Monday, March 3, 2014

A portrait of a family

Rohinton Mistry's Family Matters is one that has sat on my family's bookshelf, unread by me, for several years.  To be honest, many Indian authors sit unread by me.  In general, I've found them depressing, almost to the extent that Russian authors are depressing, and I avoided their books for this reason.

But, also similar to really good Russian authors, Indian writers can have a lovely wistfulness about what India used to be and what it is now - the potential for greatness fighting against the penchant for corruption.  And Rohinton Mistry does this in his novel, and he does it with a truly lovely turn of phrase.

I listened to Family Matters on audiobook, and this only added to my experience of the novel.  Martin Jarvis was the narrator, and though I do not think he is Indian, he did the Indian accent very well and was spot on in the way he imbued his voice with the hopefulness of young children and the resignation of middle-aged adults.  He was helped, obviously, by the lyrical writing style that Mistry used.

Family Matters is about one extended family.  The book description is actually quite good, so I am going to use it here:
Rohinton Mistry’s enthralling novel is at once a domestic drama and an intently observed portrait of present-day Bombay in all its vitality and corruption. At the age of seventy-nine, Nariman Vakeel, already suffering from Parkinson’s disease, breaks an ankle and finds himself wholly dependent on his family. His step-children, Coomy and Jal, have a spacious apartment (in the inaptly named Chateau Felicity), but are too squeamish and resentful to tend to his physical needs.

Nariman must now turn to his younger daughter, Roxana, her husband, Yezad, and their two sons, who share a small, crowded home. Their decision will test not only their material resources but, in surprising ways, all their tolerance, compassion, integrity, and faith.

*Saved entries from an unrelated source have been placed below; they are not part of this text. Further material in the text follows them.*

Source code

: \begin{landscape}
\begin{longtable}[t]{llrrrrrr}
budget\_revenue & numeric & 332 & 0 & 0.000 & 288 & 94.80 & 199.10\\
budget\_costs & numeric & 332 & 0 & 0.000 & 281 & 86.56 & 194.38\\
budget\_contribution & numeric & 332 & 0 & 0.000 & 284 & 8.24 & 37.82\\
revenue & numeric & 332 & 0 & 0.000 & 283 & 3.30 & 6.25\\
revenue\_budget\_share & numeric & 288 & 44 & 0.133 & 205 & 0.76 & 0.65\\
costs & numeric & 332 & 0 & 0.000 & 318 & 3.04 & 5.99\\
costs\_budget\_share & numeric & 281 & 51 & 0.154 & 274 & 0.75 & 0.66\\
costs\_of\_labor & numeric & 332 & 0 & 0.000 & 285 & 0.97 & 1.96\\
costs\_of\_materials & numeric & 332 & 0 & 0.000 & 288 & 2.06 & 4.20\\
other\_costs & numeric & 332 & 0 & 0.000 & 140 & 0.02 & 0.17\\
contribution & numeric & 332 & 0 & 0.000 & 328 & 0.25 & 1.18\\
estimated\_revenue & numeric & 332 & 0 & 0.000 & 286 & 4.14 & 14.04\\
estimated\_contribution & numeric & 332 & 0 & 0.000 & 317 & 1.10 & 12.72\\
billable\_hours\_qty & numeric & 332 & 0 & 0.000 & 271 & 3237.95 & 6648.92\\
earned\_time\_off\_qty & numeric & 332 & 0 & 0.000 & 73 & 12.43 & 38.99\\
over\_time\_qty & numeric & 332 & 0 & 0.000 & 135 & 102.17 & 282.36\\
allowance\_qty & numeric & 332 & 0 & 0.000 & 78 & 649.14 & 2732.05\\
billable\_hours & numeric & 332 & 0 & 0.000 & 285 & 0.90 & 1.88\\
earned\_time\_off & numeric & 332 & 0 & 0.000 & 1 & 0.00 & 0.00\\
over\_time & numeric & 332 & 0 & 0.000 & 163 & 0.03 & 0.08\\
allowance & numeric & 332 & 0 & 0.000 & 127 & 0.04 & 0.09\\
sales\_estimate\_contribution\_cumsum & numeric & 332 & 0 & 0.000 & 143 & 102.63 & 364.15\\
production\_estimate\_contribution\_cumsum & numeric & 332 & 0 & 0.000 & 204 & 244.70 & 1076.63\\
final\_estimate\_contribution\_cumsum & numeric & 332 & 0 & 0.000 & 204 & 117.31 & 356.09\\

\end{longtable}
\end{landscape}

Sweeping and intimate, tragic and mirthful,
Family Matters is a work of enormous emotional power.
This book reminded me a lot of my relationship with my own grandfather who passed away some years ago.  My dad is the 12th of 14 children, so when I was born, my grandfather was already quite old.  He lived to be 100 years old, and for some of the later years of his life, he lived with my family here in Chicago.

As I get older, I realize just how difficult growing old must be.  My grandfather, and Nariman in this novel, both had very full, productive lives.  My grandfather had almost perfect vision until the day he died.  He was intelligent and kind and very well-respected.  He raised 14 kids and worked hard his whole life.

But all I saw was a fragile old man who was so hard of hearing that we often just gave up on including him in conversation and talked around him.  Looking back, I can only think of how unintentionally cruel we must have been, and how extremely isolated he must have felt even when surrounded by his own family.

Rohinton Mistry's book brought all this back to me.  He portrays a family adjusting to the difficulties of caring for an elderly relative, one whose company they enjoy occasionally but do not necessarily want every day.  How easy it can be to lose your patience with a person when when he's not to blame for the situation at all, and is just as mortified and distraught by it as you are.  Mistry details how there can be resentment among siblings, anger between spouses, and stress on children, but he also gives us moments of light, when the bond between a young boy and his grandfather is forged, and the many ways in which you can learn so much about what people's lives were before you entered them.  He writes about love and friendship, anger and despair, and he does it all with so much empathy for his characters and their plights.  It was a beautiful book, and I highly recommend it.


  1. Anonymous3/03/2014

    Thanks for recommending this book to me. I always appreciate your suggestions, especially about books about India.

  2. Rohinton Mistry's books are probably the oldest books on my TBR pile. I am not sure why! I just never read him...

  3. This reminds me, there was a book I wondered if you had read but of course I have forgotten it by now

  4. Anonymous3/03/2014

    Hey! Books from my ancestral home are terribly depressing and I avoid them TOO! Ireland has good music, but I cannot even deal with their literature. (Oscar Wilde apart -- but he's more like English, really.)

  5. I have been "saving" this one of his for ages. For long enough that, now, I could really just go back and reread all the others. Yes, it's been that long. But you know how that happens. Still, thoroughly enjoyed reading your perspective on this. And I am really, really looking forward to reading it (and, also, rereading the others).

  6. That does sound very beautiful! I have his Fine Balance on my shelves that I have been procrastinating for the same reason. Now though I want to read it.